That blog post was incredibly beautiful; I feel honoured to have read it. Thank you.

Heather said...

We're all moving toward death but most of us don't see the unchosen death as clearly as you have been forced to. And most of us don't chose living as clearly as you have.

cheryl g said...

Wait a minute... when I signed that contract they promised me I would be able to take out a second mortgage...

sarah said...

thanks elizabeth, again, for giving so much of yourself on this blog for people like me to read. i can't think of anything else to say, just crying because of the sadness of what you are goign through and also the beauty of your spirit and also because i am grateful to you for writing things that help me understand my own and donimo's lives better. i wonder when you will be up for vancouver visitors.

Dawn Allenbach said...

We're both progressive and degenerative, but there are two big differences:

1. You progress and degenerate much more quickly than I do.

2. This is all I've ever known, all I can ever remember being. Sure, there are days where I wish I could still brush my hair or wash my dishes or scoot on the floor. EVERY day I wish my back was getting straighter or at least not getting more compressed which caused my vagina and part of my butt to go numb almost a year ago and is causing more and more problems for me to urinate.
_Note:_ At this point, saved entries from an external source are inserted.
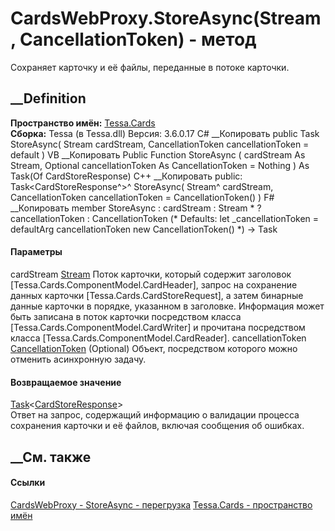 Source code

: # CardsWebProxy.StoreAsync(Stream, CancellationToken) - метод
Сохраняет карточку и её файлы, переданные в потоке карточки.
##  __Definition
 **Пространство имён:** [Tessa.Cards](N_Tessa_Cards.htm)  
 **Сборка:** Tessa (в Tessa.dll) Версия: 3.6.0.17
C# __Копировать
     public Task<CardStoreResponse> StoreAsync(
    	Stream cardStream,
    	CancellationToken cancellationToken = default
    )
VB __Копировать
     Public Function StoreAsync ( 
    	cardStream As Stream,
    	Optional cancellationToken As CancellationToken = Nothing
    ) As Task(Of CardStoreResponse)
C++ __Копировать
     public:
    Task<CardStoreResponse^>^ StoreAsync(
    	Stream^ cardStream, 
    	CancellationToken cancellationToken = CancellationToken()
    )
F# __Копировать
     member StoreAsync : 
            cardStream : Stream * 
            ?cancellationToken : CancellationToken 
    (* Defaults:
            let _cancellationToken = defaultArg cancellationToken new CancellationToken()
    *)
    -> Task<CardStoreResponse> 
#### Параметры
cardStream [Stream](https://learn.microsoft.com/dotnet/api/system.io.stream)
     Поток карточки, который содержит заголовок [Tessa.Cards.ComponentModel.CardHeader], запрос на сохранение данных карточки [Tessa.Cards.CardStoreRequest], а затем бинарные данные карточки в порядке, указанном в заголовке. Информация может быть записана в поток карточки посредством класса [Tessa.Cards.ComponentModel.CardWriter] и прочитана посредством класса [Tessa.Cards.ComponentModel.CardReader]. 
cancellationToken
[CancellationToken](https://learn.microsoft.com/dotnet/api/system.threading.cancellationtoken)
(Optional)
    Объект, посредством которого можно отменить асинхронную задачу.
#### Возвращаемое значение
[Task](https://learn.microsoft.com/dotnet/api/system.threading.tasks.task-1)<[CardStoreResponse](T_Tessa_Cards_CardStoreResponse.htm)>  
Ответ на запрос, содержащий информацию о валидации процесса сохранения
карточки и её файлов, включая сообщения об ошибках.
## __См. также
#### Ссылки
[CardsWebProxy - ](T_Tessa_Cards_CardsWebProxy.htm)
[StoreAsync - перегрузка](Overload_Tessa_Cards_CardsWebProxy_StoreAsync.htm)
[Tessa.Cards - пространство имён](N_Tessa_Cards.htm)
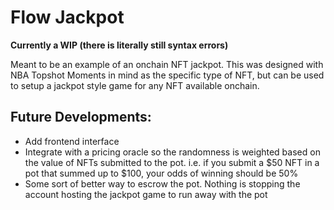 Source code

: # Flow Jackpot

**Currently a WIP (there is literally still syntax errors)**

Meant to be an example of an onchain NFT jackpot. This was designed with NBA Topshot Moments in mind as the specific type of NFT, but can be used to setup a jackpot style game for any NFT available onchain.

## Future Developments:
- Add frontend interface
- Integrate with a pricing oracle so the randomness is weighted based on the value of NFTs submitted to the pot. i.e. if you submit a $50 NFT in a pot that summed up to $100, your odds of winning should be 50%
- Some sort of better way to escrow the pot. Nothing is stopping the account hosting the jackpot game to run away with the pot
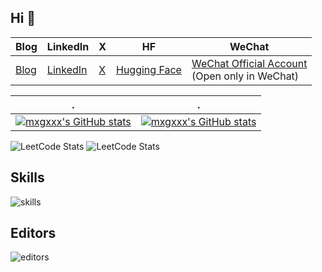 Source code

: ## Hi 👋

| Blog | LinkedIn | X | HF | WeChat |
|----------|----------|----------|----------|----------|
|   [Blog](https://leihsia.com/)  |   [LinkedIn](https://www.linkedin.com/in/leihsia/) |  [X](https://x.com/LEIXIA9)  | [Hugging Face](https://huggingface.co/reallei) | [WeChat Official Account](https://mp.weixin.qq.com/mp/profile_ext?action=home&__biz=MzIwNzQ5NDQ3Mg==&scene=124#wechat_redirect) <br> (Open only in WeChat) |


| .                                                                                                                                       | .                                                                                                                         |
|-----------------------------------------------------------------------------------------------------------------------------------------|---------------------------------------------------------------------------------------------------------------------------|
| [![mxgxxx's GitHub stats](https://github-readme-stats.vercel.app/api?username=lei-hsia)](https://githubfast.com/anuraghazra/github-readme-stats) | [![mxgxxx's GitHub stats](https://github-readme-stats.vercel.app/api/top-langs?username=lei-hsia&show_icons=true&locale=en&layout=compact)](https://github-readme-stats.vercel.app/api/top-langs?username=renyancheng&show_icons=true&locale=en&layout=compact) |

![LeetCode Stats](https://leetcard.jacoblin.cool/reallei?theme=light&font=Noto%20Sans&ext=heatmap&site=cn)
![LeetCode Stats](https://leetcard.jacoblin.cool/lei0108?theme=light&font=Noto%20Sans&ext=contest&site=us)


## Skills
![skills](https://skillicons.dev/icons?i=py,java,cpp,go,rust,redis,cuda)

## Editors
![editors](https://skillicons.dev/icons?i=pycharm,clion,idea,vscode)


<!--
**lei-hsia/lei-hsia** is a ✨ _special_ ✨ repository because its `README.md` (this file) appears on your GitHub profile.

Here are some ideas to get you started:

- 🔭 I’m currently working on ...
- 🌱 I’m currently learning ...
- 👯 I’m looking to collaborate on ...
- 🤔 I’m looking for help with ...
- 💬 Ask me about ...
- 📫 How to reach me: ...
- 😄 Pronouns: ...
- ⚡ Fun fact: ...
-->
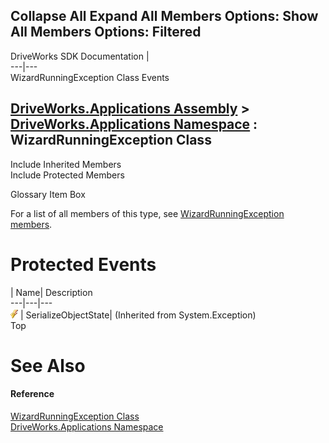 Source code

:        

 Collapse All Expand All  Members Options: Show All  Members Options: Filtered   
---  
DriveWorks SDK Documentation  |   
---|---  
WizardRunningException Class Events   
  
[DriveWorks.Applications Assembly](topic13.md) > [DriveWorks.Applications Namespace](topic16.md) : WizardRunningException Class  
---  
  
Include Inherited Members    
Include Protected Members    


Glossary Item Box

For a list of all members of this type, see [WizardRunningException members](topic1258.md).

# Protected Events

| Name| Description  
---|---|---  
![Protected Event](dotnetimages/protectedEvent.gif)| SerializeObjectState|  (Inherited from System.Exception)  
Top

# See Also

#### Reference

[WizardRunningException Class](topic1257.md)   
[DriveWorks.Applications Namespace](topic16.md)


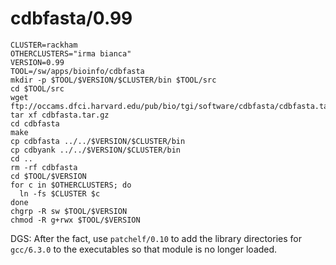 cdbfasta/0.99
=============


    CLUSTER=rackham
    OTHERCLUSTERS="irma bianca"
    VERSION=0.99
    TOOL=/sw/apps/bioinfo/cdbfasta
    mkdir -p $TOOL/$VERSION/$CLUSTER/bin $TOOL/src
    cd $TOOL/src
    wget ftp://occams.dfci.harvard.edu/pub/bio/tgi/software/cdbfasta/cdbfasta.tar.gz
    tar xf cdbfasta.tar.gz
    cd cdbfasta
    make
    cp cdbfasta ../../$VERSION/$CLUSTER/bin
    cp cdbyank ../../$VERSION/$CLUSTER/bin
    cd ..
    rm -rf cdbfasta
    cd $TOOL/$VERSION
    for c in $OTHERCLUSTERS; do
      ln -fs $CLUSTER $c
    done
    chgrp -R sw $TOOL/$VERSION
    chmod -R g+rwx $TOOL/$VERSION

DGS: After the fact, use `patchelf/0.10` to add the library directories for
`gcc/6.3.0` to the executables so that module is no longer loaded.
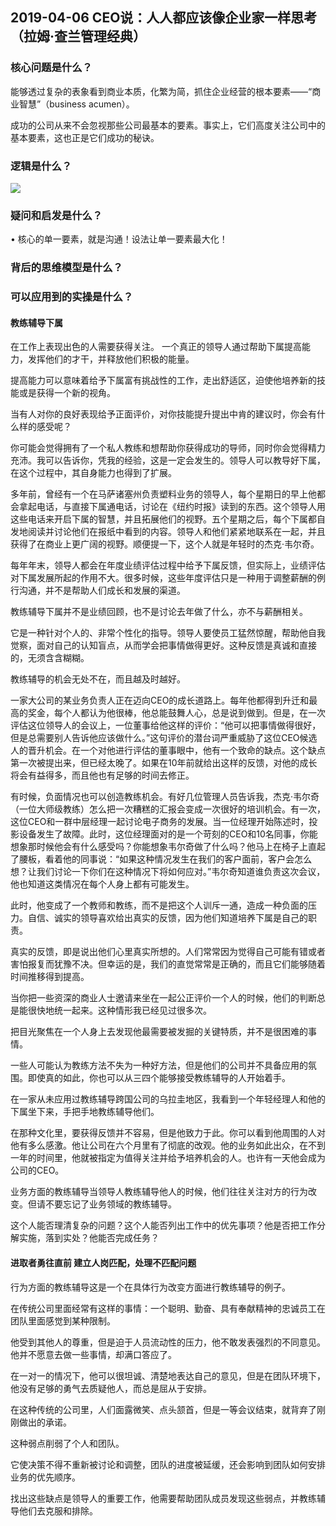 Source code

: ## 2019-04-06 CEO说：人人都应该像企业家一样思考（拉姆·查兰管理经典）


### 核心问题是什么？

能够透过复杂的表象看到商业本质，化繁为简，抓住企业经营的根本要素——“商业智慧”（business acumen）。

成功的公司从来不会忽视那些公司最基本的要素。事实上，它们高度关注公司中的基本要素，这也正是它们成功的秘诀。

### 逻辑是什么？

![](https://sggggy.github.io/images/12a5f66a0221aa69ad076219cb3d43a2.png)



### 疑问和启发是什么？

• 核心的单一要素，就是沟通！设法让单一要素最大化！


### 背后的思维模型是什么？





### 可以应用到的实操是什么？


#### 教练辅导下属


在工作上表现出色的人需要获得关注。
一个真正的领导人通过帮助下属提高能力，发挥他们的才干，并释放他们积极的能量。

提高能力可以意味着给予下属富有挑战性的工作，走出舒适区，迫使他培养新的技能或是获得一个新的视角。

当有人对你的良好表现给予正面评价，对你技能提升提出中肯的建议时，你会有什么样的感受呢？

你可能会觉得拥有了一个私人教练和想帮助你获得成功的导师，同时你会觉得精力充沛。我可以告诉你，凭我的经验，这是一定会发生的。领导人可以教导好下属，在这个过程中，其自身能力也得到了扩展。

多年前，曾经有一个在马萨诸塞州负责塑料业务的领导人，每个星期日的早上他都会拿起电话，与直接下属通电话，讨论在《纽约时报》读到的东西。这个领导人用这些电话来开启下属的智慧，并且拓展他们的视野。五个星期之后，每个下属都自发地阅读并讨论他们在报纸中看到的内容。领导人和他们紧紧地联系在一起，并且获得了在商业上更广阔的视野。顺便提一下，这个人就是年轻时的杰克·韦尔奇。

每年年末，领导人都会在年度业绩评估过程中给予下属反馈，但实际上，业绩评估对下属发展所起的作用不大。很多时候，这些年度评估只是一种用于调整薪酬的例行沟通，并不是帮助人们成长和发展的渠道。

教练辅导下属并不是业绩回顾，也不是讨论去年做了什么，亦不与薪酬相关。

它是一种针对个人的、非常个性化的指导。领导人要使员工猛然惊醒，帮助他自我觉察，面对自己的认知盲点，从而学会把事情做得更好。这种反馈是真诚和直接的，无须含含糊糊。

教练辅导的机会无处不在，而且越及时越好。

一家大公司的某业务负责人正在迈向CEO的成长道路上。每年他都得到升迁和最高的奖金，每个人都认为他很棒，他总能鼓舞人心，总是说到做到。但是，在一次评估这位领导人的会议上，一位董事给他这样的评价：“他可以把事情做得很好，但是总需要别人告诉他应该做什么。”这句评价的潜台词严重威胁了这位CEO候选人的晋升机会。在一个对他进行评估的董事眼中，他有一个致命的缺点。这个缺点第一次被提出来，但已经太晚了。如果在10年前就给出这样的反馈，对他的成长将会有益得多，而且他也有足够的时间去修正。

有时候，负面情况也可以创造教练机会。有好几位管理人员告诉我，杰克·韦尔奇（一位大师级教练）怎么把一次糟糕的汇报会变成一次很好的培训机会。有一次，这位CEO和一群中层经理一起讨论电子商务的发展。当一位经理开始陈述时，投影设备发生了故障。此时，这位经理面对的是一个苛刻的CEO和10名同事，你能想象那时候他会有什么感受吗？你能想象韦尔奇做了什么吗？他马上在椅子上直起了腰板，看着他的同事说：“如果这种情况发生在我们的客户面前，客户会怎么想？让我们讨论一下你们在这种情况下将如何应对。”韦尔奇知道谁负责这次会议，他也知道这类情况在每个人身上都有可能发生。

此时，他变成了一个教师和教练，而不是把这个人训斥一通，造成一种负面的压力。自信、诚实的领导喜欢给出真实的反馈，因为他们知道培养下属是自己的职责。

真实的反馈，即是说出他们心里真实所想的。人们常常因为觉得自己可能有错或者害怕报复而犹豫不决。但幸运的是，我们的直觉常常是正确的，而且它们能够随着时间推移得到提高。

当你把一些资深的商业人士邀请来坐在一起公正评价一个人的时候，他们的判断总是能很快地统一起来。这种情形我已经见过很多次。

把目光聚焦在一个人身上去发现他最需要被发掘的关键特质，并不是很困难的事情。

一些人可能认为教练方法不失为一种好方法，但是他们的公司并不具备应用的氛围。即使真的如此，你也可以从三四个能够接受教练辅导的人开始着手。

在一家从未应用过教练辅导跨国公司的乌拉圭地区，我看到一个年轻经理人和他的下属坐下来，手把手地教练辅导他们。

在那种文化里，要获得反馈并不容易，但是他致力于此。你可以看到他周围的人对他有多么感激。他让公司在六个月里有了彻底的改观。他的业务如此出众，在不到一年的时间里，他就被指定为值得关注并给予培养机会的人。也许有一天他会成为公司的CEO。

业务方面的教练辅导当领导人教练辅导他人的时候，他们往往关注对方的行为改变。但请不要忘记了业务领域的教练辅导。

这个人能否理清复杂的问题？这个人能否列出工作中的优先事项？他是否把工作分解实施，落到实处？他能否完成任务？

#### 进取者勇往直前 建立人岗匹配，处理不匹配问题


行为方面的教练辅导这是一个在具体行为改变方面进行教练辅导的例子。

在传统公司里面经常有这样的事情：一个聪明、勤奋、具有奉献精神的忠诚员工在团队里面感觉到某种限制。

他受到其他人的尊重，但是迫于人员流动性的压力，他不敢发表强烈的不同意见。他并不愿意去做一些事情，却满口答应了。

在一对一的情况下，他可以很坦诚、清楚地表达自己的意见，但是在团队环境下，他没有足够的勇气去质疑他人，而总是屈从于安排。

在这种传统的公司里，人们面露微笑、点头颔首，但是一等会议结束，就背弃了刚刚做出的承诺。

这种弱点削弱了个人和团队。

它使决策不得不重新被讨论和调整，团队的进度被延缓，还会影响到团队如何安排业务的优先顺序。

找出这些缺点是领导人的重要工作，他需要帮助团队成员发现这些弱点，并教练辅导他们去克服和排除。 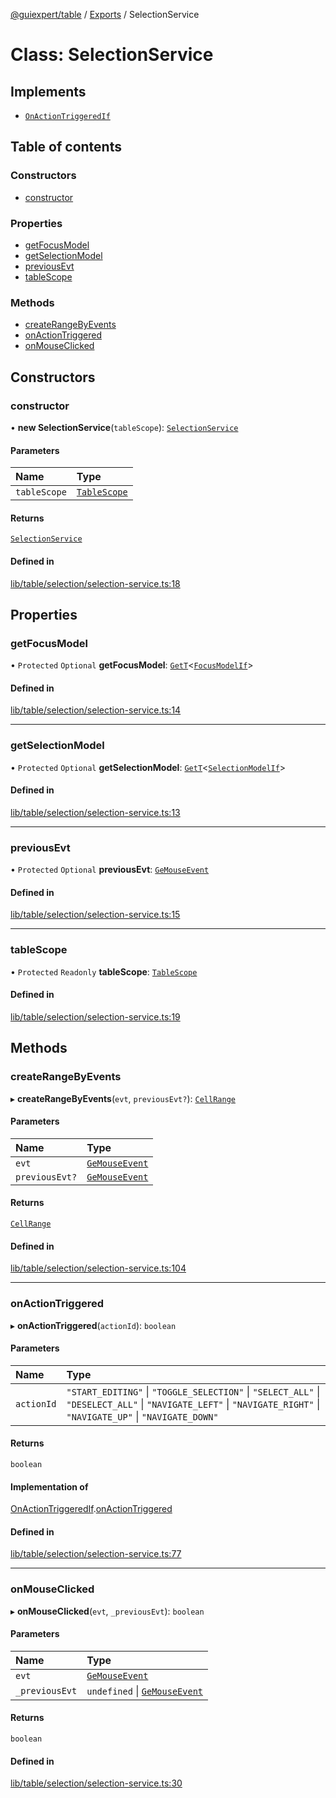 [@guiexpert/table](../README.md) / [Exports](../modules.md) / SelectionService

# Class: SelectionService

## Implements

- [`OnActionTriggeredIf`](../interfaces/OnActionTriggeredIf.md)

## Table of contents

### Constructors

- [constructor](SelectionService.md#constructor)

### Properties

- [getFocusModel](SelectionService.md#getfocusmodel)
- [getSelectionModel](SelectionService.md#getselectionmodel)
- [previousEvt](SelectionService.md#previousevt)
- [tableScope](SelectionService.md#tablescope)

### Methods

- [createRangeByEvents](SelectionService.md#createrangebyevents)
- [onActionTriggered](SelectionService.md#onactiontriggered)
- [onMouseClicked](SelectionService.md#onmouseclicked)

## Constructors

### constructor

• **new SelectionService**(`tableScope`): [`SelectionService`](SelectionService.md)

#### Parameters

| Name | Type |
| :------ | :------ |
| `tableScope` | [`TableScope`](TableScope.md) |

#### Returns

[`SelectionService`](SelectionService.md)

#### Defined in

[lib/table/selection/selection-service.ts:18](https://github.com/guiexperttable/ge-table/blob/65d38fc/libs/table/src/lib/table/selection/selection-service.ts#L18)

## Properties

### getFocusModel

• `Protected` `Optional` **getFocusModel**: [`GetT`](../modules.md#gett)\<[`FocusModelIf`](../interfaces/FocusModelIf.md)\>

#### Defined in

[lib/table/selection/selection-service.ts:14](https://github.com/guiexperttable/ge-table/blob/65d38fc/libs/table/src/lib/table/selection/selection-service.ts#L14)

___

### getSelectionModel

• `Protected` `Optional` **getSelectionModel**: [`GetT`](../modules.md#gett)\<[`SelectionModelIf`](../interfaces/SelectionModelIf.md)\>

#### Defined in

[lib/table/selection/selection-service.ts:13](https://github.com/guiexperttable/ge-table/blob/65d38fc/libs/table/src/lib/table/selection/selection-service.ts#L13)

___

### previousEvt

• `Protected` `Optional` **previousEvt**: [`GeMouseEvent`](GeMouseEvent.md)

#### Defined in

[lib/table/selection/selection-service.ts:15](https://github.com/guiexperttable/ge-table/blob/65d38fc/libs/table/src/lib/table/selection/selection-service.ts#L15)

___

### tableScope

• `Protected` `Readonly` **tableScope**: [`TableScope`](TableScope.md)

#### Defined in

[lib/table/selection/selection-service.ts:19](https://github.com/guiexperttable/ge-table/blob/65d38fc/libs/table/src/lib/table/selection/selection-service.ts#L19)

## Methods

### createRangeByEvents

▸ **createRangeByEvents**(`evt`, `previousEvt?`): [`CellRange`](CellRange.md)

#### Parameters

| Name | Type |
| :------ | :------ |
| `evt` | [`GeMouseEvent`](GeMouseEvent.md) |
| `previousEvt?` | [`GeMouseEvent`](GeMouseEvent.md) |

#### Returns

[`CellRange`](CellRange.md)

#### Defined in

[lib/table/selection/selection-service.ts:104](https://github.com/guiexperttable/ge-table/blob/65d38fc/libs/table/src/lib/table/selection/selection-service.ts#L104)

___

### onActionTriggered

▸ **onActionTriggered**(`actionId`): `boolean`

#### Parameters

| Name | Type |
| :------ | :------ |
| `actionId` | ``"START_EDITING"`` \| ``"TOGGLE_SELECTION"`` \| ``"SELECT_ALL"`` \| ``"DESELECT_ALL"`` \| ``"NAVIGATE_LEFT"`` \| ``"NAVIGATE_RIGHT"`` \| ``"NAVIGATE_UP"`` \| ``"NAVIGATE_DOWN"`` |

#### Returns

`boolean`

#### Implementation of

[OnActionTriggeredIf](../interfaces/OnActionTriggeredIf.md).[onActionTriggered](../interfaces/OnActionTriggeredIf.md#onactiontriggered)

#### Defined in

[lib/table/selection/selection-service.ts:77](https://github.com/guiexperttable/ge-table/blob/65d38fc/libs/table/src/lib/table/selection/selection-service.ts#L77)

___

### onMouseClicked

▸ **onMouseClicked**(`evt`, `_previousEvt`): `boolean`

#### Parameters

| Name | Type |
| :------ | :------ |
| `evt` | [`GeMouseEvent`](GeMouseEvent.md) |
| `_previousEvt` | `undefined` \| [`GeMouseEvent`](GeMouseEvent.md) |

#### Returns

`boolean`

#### Defined in

[lib/table/selection/selection-service.ts:30](https://github.com/guiexperttable/ge-table/blob/65d38fc/libs/table/src/lib/table/selection/selection-service.ts#L30)
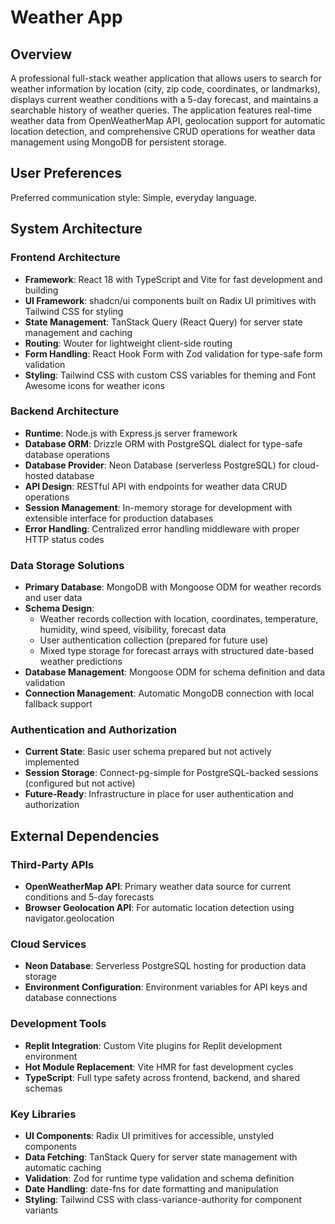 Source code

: # Weather App

## Overview

A professional full-stack weather application that allows users to search for weather information by location (city, zip code, coordinates, or landmarks), displays current weather conditions with a 5-day forecast, and maintains a searchable history of weather queries. The application features real-time weather data from OpenWeatherMap API, geolocation support for automatic location detection, and comprehensive CRUD operations for weather data management using MongoDB for persistent storage.

## User Preferences

Preferred communication style: Simple, everyday language.

## System Architecture

### Frontend Architecture
- **Framework**: React 18 with TypeScript and Vite for fast development and building
- **UI Framework**: shadcn/ui components built on Radix UI primitives with Tailwind CSS for styling
- **State Management**: TanStack Query (React Query) for server state management and caching
- **Routing**: Wouter for lightweight client-side routing
- **Form Handling**: React Hook Form with Zod validation for type-safe form validation
- **Styling**: Tailwind CSS with custom CSS variables for theming and Font Awesome icons for weather icons

### Backend Architecture
- **Runtime**: Node.js with Express.js server framework
- **Database ORM**: Drizzle ORM with PostgreSQL dialect for type-safe database operations
- **Database Provider**: Neon Database (serverless PostgreSQL) for cloud-hosted database
- **API Design**: RESTful API with endpoints for weather data CRUD operations
- **Session Management**: In-memory storage for development with extensible interface for production databases
- **Error Handling**: Centralized error handling middleware with proper HTTP status codes

### Data Storage Solutions
- **Primary Database**: MongoDB with Mongoose ODM for weather records and user data
- **Schema Design**: 
  - Weather records collection with location, coordinates, temperature, humidity, wind speed, visibility, forecast data
  - User authentication collection (prepared for future use)
  - Mixed type storage for forecast arrays with structured date-based weather predictions
- **Database Management**: Mongoose ODM for schema definition and data validation
- **Connection Management**: Automatic MongoDB connection with local fallback support

### Authentication and Authorization
- **Current State**: Basic user schema prepared but not actively implemented
- **Session Storage**: Connect-pg-simple for PostgreSQL-backed sessions (configured but not active)
- **Future-Ready**: Infrastructure in place for user authentication and authorization

## External Dependencies

### Third-Party APIs
- **OpenWeatherMap API**: Primary weather data source for current conditions and 5-day forecasts
- **Browser Geolocation API**: For automatic location detection using navigator.geolocation

### Cloud Services
- **Neon Database**: Serverless PostgreSQL hosting for production data storage
- **Environment Configuration**: Environment variables for API keys and database connections

### Development Tools
- **Replit Integration**: Custom Vite plugins for Replit development environment
- **Hot Module Replacement**: Vite HMR for fast development cycles
- **TypeScript**: Full type safety across frontend, backend, and shared schemas

### Key Libraries
- **UI Components**: Radix UI primitives for accessible, unstyled components
- **Data Fetching**: TanStack Query for server state management with automatic caching
- **Validation**: Zod for runtime type validation and schema definition
- **Date Handling**: date-fns for date formatting and manipulation
- **Styling**: Tailwind CSS with class-variance-authority for component variants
Some days, *I* don't know how I keep on keeping on. Guess it's as I've said the last two years with doing this Ph.D. -- I'm either too stubborn or too stupid to quit.

Marla said...

Stephanie's comment made me cry. It just hit a nerve with me. Now, I can't read the rest of your posts because I am a mess.

Thanks for the post cards. Hugs and more hugs. Always thinking of you and your struggle. Prayers being sent.

Raccoon said...

After reading that, I think I sent you the wrong song.

Tears again. Makes it difficult to read your post, or to write comments.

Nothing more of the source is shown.